Saved data entries:
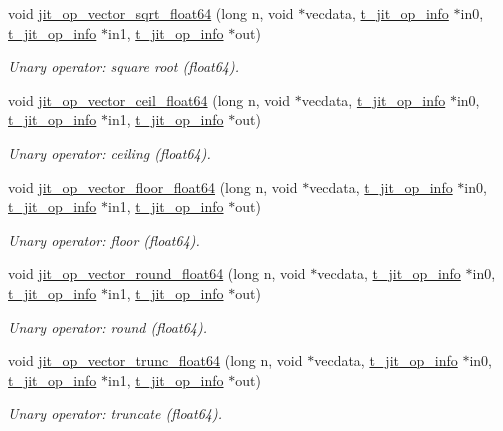 \begin{DoxyCompactItemize}
void \hyperlink{group__opvecmod_gae98261c46b7a3bb453df46f75d8aa75e}{jit\_\-op\_\-vector\_\-sqrt\_\-float64} (long n, void $\ast$vecdata, \hyperlink{structt__jit__op__info}{t\_\-jit\_\-op\_\-info} $\ast$in0, \hyperlink{structt__jit__op__info}{t\_\-jit\_\-op\_\-info} $\ast$in1, \hyperlink{structt__jit__op__info}{t\_\-jit\_\-op\_\-info} $\ast$out)
\begin{DoxyCompactList}\small\item\em Unary operator: square root (float64). \item\end{DoxyCompactList}\item 
void \hyperlink{group__opvecmod_gaeb31ea93e3970f6ee34a46b9e89c294d}{jit\_\-op\_\-vector\_\-ceil\_\-float64} (long n, void $\ast$vecdata, \hyperlink{structt__jit__op__info}{t\_\-jit\_\-op\_\-info} $\ast$in0, \hyperlink{structt__jit__op__info}{t\_\-jit\_\-op\_\-info} $\ast$in1, \hyperlink{structt__jit__op__info}{t\_\-jit\_\-op\_\-info} $\ast$out)
\begin{DoxyCompactList}\small\item\em Unary operator: ceiling (float64). \item\end{DoxyCompactList}\item 
void \hyperlink{group__opvecmod_ga4dd92a9aaa3d3fa78864561cfa386087}{jit\_\-op\_\-vector\_\-floor\_\-float64} (long n, void $\ast$vecdata, \hyperlink{structt__jit__op__info}{t\_\-jit\_\-op\_\-info} $\ast$in0, \hyperlink{structt__jit__op__info}{t\_\-jit\_\-op\_\-info} $\ast$in1, \hyperlink{structt__jit__op__info}{t\_\-jit\_\-op\_\-info} $\ast$out)
\begin{DoxyCompactList}\small\item\em Unary operator: floor (float64). \item\end{DoxyCompactList}\item 
void \hyperlink{group__opvecmod_ga4f3eeb3b5ef9cb726fcb7fb06827528d}{jit\_\-op\_\-vector\_\-round\_\-float64} (long n, void $\ast$vecdata, \hyperlink{structt__jit__op__info}{t\_\-jit\_\-op\_\-info} $\ast$in0, \hyperlink{structt__jit__op__info}{t\_\-jit\_\-op\_\-info} $\ast$in1, \hyperlink{structt__jit__op__info}{t\_\-jit\_\-op\_\-info} $\ast$out)
\begin{DoxyCompactList}\small\item\em Unary operator: round (float64). \item\end{DoxyCompactList}\item 
void \hyperlink{group__opvecmod_gac2f5fb251d5b09fdb1aa28ec6735b27b}{jit\_\-op\_\-vector\_\-trunc\_\-float64} (long n, void $\ast$vecdata, \hyperlink{structt__jit__op__info}{t\_\-jit\_\-op\_\-info} $\ast$in0, \hyperlink{structt__jit__op__info}{t\_\-jit\_\-op\_\-info} $\ast$in1, \hyperlink{structt__jit__op__info}{t\_\-jit\_\-op\_\-info} $\ast$out)
\begin{DoxyCompactList}\small\item\em Unary operator: truncate (float64). \item\end{DoxyCompactList}\end{DoxyCompactItemize}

**Required action:** Omit the pictures; print the records above exactly.

**Result:**
 \begin{DoxyCompactItemize}
void \hyperlink{group__opvecmod_gae98261c46b7a3bb453df46f75d8aa75e}{jit\_\-op\_\-vector\_\-sqrt\_\-float64} (long n, void $\ast$vecdata, \hyperlink{structt__jit__op__info}{t\_\-jit\_\-op\_\-info} $\ast$in0, \hyperlink{structt__jit__op__info}{t\_\-jit\_\-op\_\-info} $\ast$in1, \hyperlink{structt__jit__op__info}{t\_\-jit\_\-op\_\-info} $\ast$out)
\begin{DoxyCompactList}\small\item\em Unary operator: square root (float64). \item\end{DoxyCompactList}\item 
void \hyperlink{group__opvecmod_gaeb31ea93e3970f6ee34a46b9e89c294d}{jit\_\-op\_\-vector\_\-ceil\_\-float64} (long n, void $\ast$vecdata, \hyperlink{structt__jit__op__info}{t\_\-jit\_\-op\_\-info} $\ast$in0, \hyperlink{structt__jit__op__info}{t\_\-jit\_\-op\_\-info} $\ast$in1, \hyperlink{structt__jit__op__info}{t\_\-jit\_\-op\_\-info} $\ast$out)
\begin{DoxyCompactList}\small\item\em Unary operator: ceiling (float64). \item\end{DoxyCompactList}\item 
void \hyperlink{group__opvecmod_ga4dd92a9aaa3d3fa78864561cfa386087}{jit\_\-op\_\-vector\_\-floor\_\-float64} (long n, void $\ast$vecdata, \hyperlink{structt__jit__op__info}{t\_\-jit\_\-op\_\-info} $\ast$in0, \hyperlink{structt__jit__op__info}{t\_\-jit\_\-op\_\-info} $\ast$in1, \hyperlink{structt__jit__op__info}{t\_\-jit\_\-op\_\-info} $\ast$out)
\begin{DoxyCompactList}\small\item\em Unary operator: floor (float64). \item\end{DoxyCompactList}\item 
void \hyperlink{group__opvecmod_ga4f3eeb3b5ef9cb726fcb7fb06827528d}{jit\_\-op\_\-vector\_\-round\_\-float64} (long n, void $\ast$vecdata, \hyperlink{structt__jit__op__info}{t\_\-jit\_\-op\_\-info} $\ast$in0, \hyperlink{structt__jit__op__info}{t\_\-jit\_\-op\_\-info} $\ast$in1, \hyperlink{structt__jit__op__info}{t\_\-jit\_\-op\_\-info} $\ast$out)
\begin{DoxyCompactList}\small\item\em Unary operator: round (float64). \item\end{DoxyCompactList}\item 
void \hyperlink{group__opvecmod_gac2f5fb251d5b09fdb1aa28ec6735b27b}{jit\_\-op\_\-vector\_\-trunc\_\-float64} (long n, void $\ast$vecdata, \hyperlink{structt__jit__op__info}{t\_\-jit\_\-op\_\-info} $\ast$in0, \hyperlink{structt__jit__op__info}{t\_\-jit\_\-op\_\-info} $\ast$in1, \hyperlink{structt__jit__op__info}{t\_\-jit\_\-op\_\-info} $\ast$out)
\begin{DoxyCompactList}\small\item\em Unary operator: truncate (float64). \item\end{DoxyCompactList}\end{DoxyCompactItemize}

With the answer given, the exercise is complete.